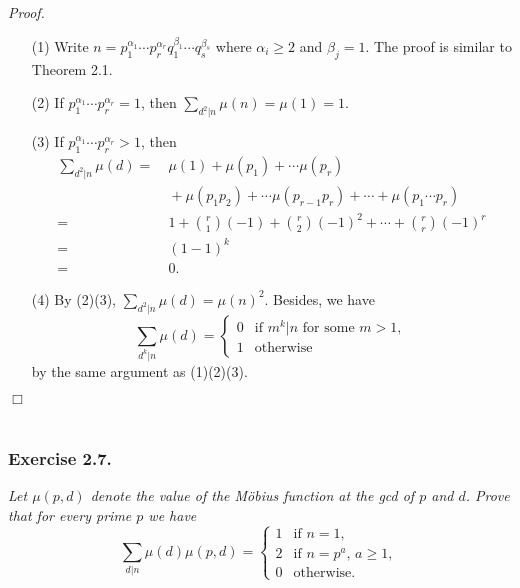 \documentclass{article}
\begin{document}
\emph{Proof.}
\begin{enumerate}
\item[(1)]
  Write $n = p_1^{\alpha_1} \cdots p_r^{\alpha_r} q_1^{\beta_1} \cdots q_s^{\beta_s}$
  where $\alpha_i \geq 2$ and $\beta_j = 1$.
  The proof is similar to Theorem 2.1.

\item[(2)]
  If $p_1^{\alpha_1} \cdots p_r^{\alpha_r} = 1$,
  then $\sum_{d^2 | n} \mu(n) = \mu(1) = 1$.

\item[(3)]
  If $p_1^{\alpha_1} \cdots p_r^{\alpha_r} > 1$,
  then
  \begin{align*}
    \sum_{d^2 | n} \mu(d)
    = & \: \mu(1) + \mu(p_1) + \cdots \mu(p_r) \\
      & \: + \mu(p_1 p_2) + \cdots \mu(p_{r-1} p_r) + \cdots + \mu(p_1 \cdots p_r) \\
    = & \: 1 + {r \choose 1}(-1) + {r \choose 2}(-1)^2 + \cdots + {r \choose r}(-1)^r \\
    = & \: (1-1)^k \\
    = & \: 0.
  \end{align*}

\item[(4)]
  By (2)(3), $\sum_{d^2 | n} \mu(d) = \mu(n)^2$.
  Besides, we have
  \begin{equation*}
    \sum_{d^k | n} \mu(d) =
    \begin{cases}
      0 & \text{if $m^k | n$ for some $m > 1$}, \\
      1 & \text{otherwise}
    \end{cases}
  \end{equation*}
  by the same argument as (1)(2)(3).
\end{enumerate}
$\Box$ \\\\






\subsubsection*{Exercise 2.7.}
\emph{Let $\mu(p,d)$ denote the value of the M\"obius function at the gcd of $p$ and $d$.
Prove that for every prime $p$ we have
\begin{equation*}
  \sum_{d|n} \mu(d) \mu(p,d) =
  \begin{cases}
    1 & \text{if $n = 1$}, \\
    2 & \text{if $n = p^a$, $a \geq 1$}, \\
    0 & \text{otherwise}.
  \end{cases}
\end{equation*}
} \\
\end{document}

....

Work instruction: From the line containing "p_r) + \cdots + \mu(p_1 \cdots p_r) \\" through the last line of the records, output each line exactly and nothing more.

Solution for this problem:
      & \: + \mu(p_1 p_2) + \cdots \mu(p_{r-1} p_r) + \cdots + \mu(p_1 \cdots p_r) \\
    = & \: 1 + {r \choose 1}(-1) + {r \choose 2}(-1)^2 + \cdots + {r \choose r}(-1)^r \\
    = & \: (1-1)^k \\
    = & \: 0.
  \end{align*}

\item[(4)]
  By (2)(3), $\sum_{d^2 | n} \mu(d) = \mu(n)^2$.
  Besides, we have
  \begin{equation*}
    \sum_{d^k | n} \mu(d) =
    \begin{cases}
      0 & \text{if $m^k | n$ for some $m > 1$}, \\
      1 & \text{otherwise}
    \end{cases}
  \end{equation*}
  by the same argument as (1)(2)(3).
\end{enumerate}
$\Box$ \\\\






\subsubsection*{Exercise 2.7.}
\emph{Let $\mu(p,d)$ denote the value of the M\"obius function at the gcd of $p$ and $d$.
Prove that for every prime $p$ we have
\begin{equation*}
  \sum_{d|n} \mu(d) \mu(p,d) =
  \begin{cases}
    1 & \text{if $n = 1$}, \\
    2 & \text{if $n = p^a$, $a \geq 1$}, \\
    0 & \text{otherwise}.
  \end{cases}
\end{equation*}
} \\
\end{document}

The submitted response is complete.